[[ Data for this task open ]]

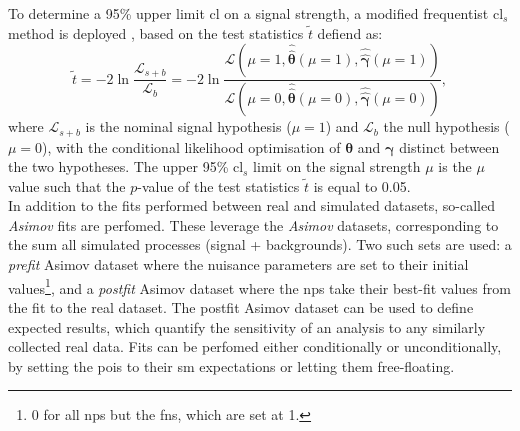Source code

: To determine a 95\% upper limit \gls{cl} on a signal strength, a modified frequentist \gls{cl}$_s$ method is deployed \cite{asympForm, ALRead_2002}, based on the test statistics $\tilde{t}$ defiend as:
\begin{equation}
    \tilde{t} = -2 \ln \frac{\mathcal{L}_{s+b}}{\mathcal{L}_{b}} = -2 \ln \frac{\mathcal{L}\left(\mu = 1, \hat{\hat{\boldsymbol{\theta}}}(\mu = 1), \hat{\hat{\boldsymbol{\gamma}}}(\mu = 1) \right)}{\mathcal{L}\left(\mu = 0, \hat{\hat{\boldsymbol{\theta}}}(\mu = 0), \hat{\hat{\boldsymbol{\gamma}}}(\mu = 0) \right)},
\end{equation}
where $\mathcal{L}_{s+b}$ is the nominal signal hypothesis ($\mu = 1$) and $\mathcal{L}_{b}$ the null hypothesis ($\mu = 0$), with the conditional likelihood optimisation of $\boldsymbol{\theta}$ and $\boldsymbol{\gamma}$ distinct between the two hypotheses. The upper 95\% \gls{cl}$_s$ limit on the signal strength $\mu$ is the $\mu$ value such that the $p$-value of the test statistics $\tilde{t}$ is equal to 0.05.\\

In addition to the fits performed between real and simulated datasets, so-called \textit{Asimov} fits are perfomed. These leverage the \textit{Asimov} datasets, corresponding to the sum all simulated processes (signal + backgrounds). Two such sets are used: a \textit{prefit} Asimov dataset where the nuisance parameters are set to their initial values\footnote{0 for all \gls{np}s but the \gls{fn}s, which are set at 1.}, and a \textit{postfit} Asimov dataset where the \gls{np}s take their best-fit values from the fit to the real dataset. The postfit Asimov dataset can be used to define expected results, which quantify the sensitivity of an analysis to any similarly collected real data. Fits can be perfomed either conditionally or unconditionally, by setting the \gls{poi}s to their \gls{sm} expectations or letting them free-floating. 

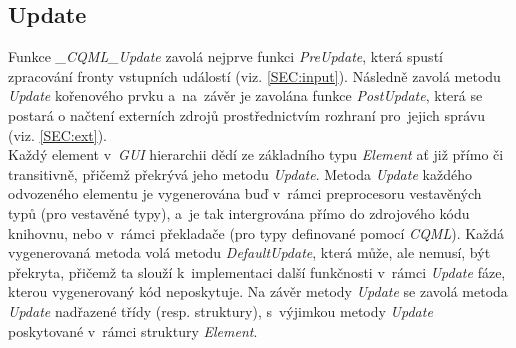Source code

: \documentclass[11pt,twoside,a4paper]{book}
\begin{document}
\subsection{Update}
Funkce\textit{ \_CQML\_Update} zavolá nejprve funkci \textit{PreUpdate}, která spustí zpracování fronty vstupních událostí (viz. \ref{SEC:input}). Následně zavolá metodu \textit{Update} kořenového prvku a~na~závěr je zavolána funkce \textit{PostUpdate}, která se postará o načtení externích zdrojů prostřednictvím rozhraní pro~jejich správu (viz. \ref{SEC:ext}).\\
Každý element v~\textit{GUI} hierarchii dědí ze základního typu \textit{Element} ať již přímo či transitivně, přičemž překrývá jeho metodu \textit{Update}. Metoda \textit{Update} každého odvozeného elementu je vygenerována buď v~rámci preprocesoru vestavěných typů (pro vestavěné typy), a~je tak intergrována přímo do zdrojového kódu knihovnu, nebo v~rámci překladače (pro typy definované pomocí \textit{CQML}). Každá vygenerovaná metoda volá metodu \textit{DefaultUpdate}, která může, ale nemusí, být překryta, přičemž ta slouží k~implementaci další funkčnosti v~rámci \textit{Update} fáze, kterou vygenerovaný kód neposkytuje. Na závěr metody \textit{Update} se zavolá metoda \textit{Update} nadřazené třídy (resp. struktury), s~výjimkou metody \textit{Update} poskytované v~rámci struktury \textit{Element}.\\
\end{document}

[[ Data for this task closed ]]

## [Exercise]
Once the pictures are set aside, give the rest of the listing again exactly.

## [Reply to the exercise]
Source code

: To determine a 95\% upper limit \gls{cl} on a signal strength, a modified frequentist \gls{cl}$_s$ method is deployed \cite{asympForm, ALRead_2002}, based on the test statistics $\tilde{t}$ defiend as:
\begin{equation}
    \tilde{t} = -2 \ln \frac{\mathcal{L}_{s+b}}{\mathcal{L}_{b}} = -2 \ln \frac{\mathcal{L}\left(\mu = 1, \hat{\hat{\boldsymbol{\theta}}}(\mu = 1), \hat{\hat{\boldsymbol{\gamma}}}(\mu = 1) \right)}{\mathcal{L}\left(\mu = 0, \hat{\hat{\boldsymbol{\theta}}}(\mu = 0), \hat{\hat{\boldsymbol{\gamma}}}(\mu = 0) \right)},
\end{equation}
where $\mathcal{L}_{s+b}$ is the nominal signal hypothesis ($\mu = 1$) and $\mathcal{L}_{b}$ the null hypothesis ($\mu = 0$), with the conditional likelihood optimisation of $\boldsymbol{\theta}$ and $\boldsymbol{\gamma}$ distinct between the two hypotheses. The upper 95\% \gls{cl}$_s$ limit on the signal strength $\mu$ is the $\mu$ value such that the $p$-value of the test statistics $\tilde{t}$ is equal to 0.05.\\

In addition to the fits performed between real and simulated datasets, so-called \textit{Asimov} fits are perfomed. These leverage the \textit{Asimov} datasets, corresponding to the sum all simulated processes (signal + backgrounds). Two such sets are used: a \textit{prefit} Asimov dataset where the nuisance parameters are set to their initial values\footnote{0 for all \gls{np}s but the \gls{fn}s, which are set at 1.}, and a \textit{postfit} Asimov dataset where the \gls{np}s take their best-fit values from the fit to the real dataset. The postfit Asimov dataset can be used to define expected results, which quantify the sensitivity of an analysis to any similarly collected real data. Fits can be perfomed either conditionally or unconditionally, by setting the \gls{poi}s to their \gls{sm} expectations or letting them free-floating. 

Source code

: \documentclass[11pt,twoside,a4paper]{book}
\begin{document}
\subsection{Update}
Funkce\textit{ \_CQML\_Update} zavolá nejprve funkci \textit{PreUpdate}, která spustí zpracování fronty vstupních událostí (viz. \ref{SEC:input}). Následně zavolá metodu \textit{Update} kořenového prvku a~na~závěr je zavolána funkce \textit{PostUpdate}, která se postará o načtení externích zdrojů prostřednictvím rozhraní pro~jejich správu (viz. \ref{SEC:ext}).\\
Každý element v~\textit{GUI} hierarchii dědí ze základního typu \textit{Element} ať již přímo či transitivně, přičemž překrývá jeho metodu \textit{Update}. Metoda \textit{Update} každého odvozeného elementu je vygenerována buď v~rámci preprocesoru vestavěných typů (pro vestavěné typy), a~je tak intergrována přímo do zdrojového kódu knihovnu, nebo v~rámci překladače (pro typy definované pomocí \textit{CQML}). Každá vygenerovaná metoda volá metodu \textit{DefaultUpdate}, která může, ale nemusí, být překryta, přičemž ta slouží k~implementaci další funkčnosti v~rámci \textit{Update} fáze, kterou vygenerovaný kód neposkytuje. Na závěr metody \textit{Update} se zavolá metoda \textit{Update} nadřazené třídy (resp. struktury), s~výjimkou metody \textit{Update} poskytované v~rámci struktury \textit{Element}.\\
\end{document}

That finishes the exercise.